= Edward Elcha =

American photographer

William Edward Elcha (1885 – November 3, 1939) was an American photographer known for his Jazz Age Broadway photographs of Harlem performers and celebrities in the 1920s and 1930s. The Harry Ransom Center has his photographs in its collection. He also partnered with Percy Tappin, and The National Museum of African American History and Culture has a photo postcard from their studio of the Jenkins Orphanage Band from Charleston, South Carolina.

==Early life==
Elcha was born and grew up in Springfield, Massachusetts. His father William was a waiter at the Haynes Hotel and his mother Cornelia A. Vandall was a painter.

==Career==
Elcha apprenticed with Springfield photographer George Van Norman. He established his own studio in 1913. In 1915 he joined Aime Dupont Studio, a performing arts portrait studio in Manhattan where he worked for two years before joining Bachrach Studio and then Strand Studio in 1918. He partnered with J. Montanya in 1920 before becoming New York staff photographer for the Pittsburgh Courier. Elcha had various other studios and partnerships during his career.

Elcha documented performers and social gatherings in Jazz Age New York City. He married jazz singer Mary Elcha. He was friends with fellow photographer James VanDerZee.
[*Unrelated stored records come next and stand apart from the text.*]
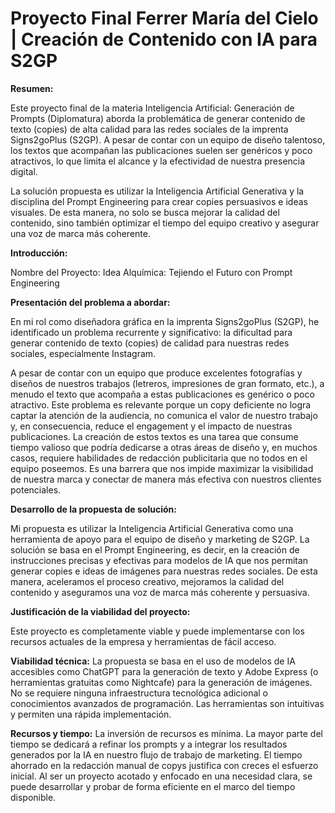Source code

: # Proyecto Final Ferrer María del Cielo | Creación de Contenido con IA para S2GP


**Resumen:**

Este proyecto final de la materia Inteligencia Artificial: Generación de Prompts (Diplomatura) aborda la problemática de generar contenido de texto (copies) de alta calidad para las redes sociales de la imprenta Signs2goPlus (S2GP). A pesar de contar con un equipo de diseño talentoso, los textos que acompañan las publicaciones suelen ser genéricos y poco atractivos, lo que limita el alcance y la efectividad de nuestra presencia digital.

La solución propuesta es utilizar la Inteligencia Artificial Generativa y la disciplina del Prompt Engineering para crear copies persuasivos e ideas visuales. De esta manera, no solo se busca mejorar la calidad del contenido, sino también optimizar el tiempo del equipo creativo y asegurar una voz de marca más coherente.

**Introducción:**

Nombre del Proyecto: Idea Alquímica: Tejiendo el Futuro con Prompt Engineering

**Presentación del problema a abordar:**

En mi rol como diseñadora gráfica en la imprenta Signs2goPlus (S2GP), he identificado un problema recurrente y significativo: la dificultad para generar contenido de texto (copies) de calidad para nuestras redes sociales, especialmente Instagram.

A pesar de contar con un equipo que produce excelentes fotografías y diseños de nuestros trabajos (letreros, impresiones de gran formato, etc.), a menudo el texto que acompaña a estas publicaciones es genérico o poco atractivo. Este problema es relevante porque un copy deficiente no logra captar la atención de la audiencia, no comunica el valor de nuestro trabajo y, en consecuencia, reduce el engagement y el impacto de nuestras publicaciones. La creación de estos textos es una tarea que consume tiempo valioso que podría dedicarse a otras áreas de diseño y, en muchos casos, requiere habilidades de redacción publicitaria que no todos en el equipo poseemos. Es una barrera que nos impide maximizar la visibilidad de nuestra marca y conectar de manera más efectiva con nuestros clientes potenciales.

**Desarrollo de la propuesta de solución:**

Mi propuesta es utilizar la Inteligencia Artificial Generativa como una herramienta de apoyo para el equipo de diseño y marketing de S2GP. La solución se basa en el Prompt Engineering, es decir, en la creación de instrucciones precisas y efectivas para modelos de IA que nos permitan generar copies e ideas de imágenes para nuestras redes sociales. De esta manera, aceleramos el proceso creativo, mejoramos la calidad del contenido y aseguramos una voz de marca más coherente y persuasiva.

**Justificación de la viabilidad del proyecto:**

Este proyecto es completamente viable y puede implementarse con los recursos actuales de la empresa y herramientas de fácil acceso.

**Viabilidad técnica:** La propuesta se basa en el uso de modelos de IA accesibles como ChatGPT para la generación de texto y Adobe Express (o herramientas gratuitas como Nightcafe) para la generación de imágenes. No se requiere ninguna infraestructura tecnológica adicional o conocimientos avanzados de programación. Las herramientas son intuitivas y permiten una rápida implementación.

**Recursos y tiempo:** La inversión de recursos es mínima. La mayor parte del tiempo se dedicará a refinar los prompts y a integrar los resultados generados por la IA en nuestro flujo de trabajo de marketing. El tiempo ahorrado en la redacción manual de copys justifica con creces el esfuerzo inicial. Al ser un proyecto acotado y enfocado en una necesidad clara, se puede desarrollar y probar de forma eficiente en el marco del tiempo disponible.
He also painted, including nudes, and was busted by New York Society for the Suppression of Vice in 1930, but a judge Simpson referred to his paintings Sleeping Venus, Springtime, and Annunciation as masterful and he was back in business. He photographed Bessie Smith and her funeral procession, Helene Denizon, Kay Hamilton, Don Dickerman, Eva Tanguay, and Johnny Hudgins. In the summer of 1928 he became the Majestic Theatrical Circuit's photographer. He operated Progress Studio.

Elcha died of a heart attack November 3, 1939, at his home at 225 West 112th Street.

Photographer Anthony Barboza researched Elcha and wrote an article illustrated with a couple of dozen Elcha photos in American Legacy magazine in 2007.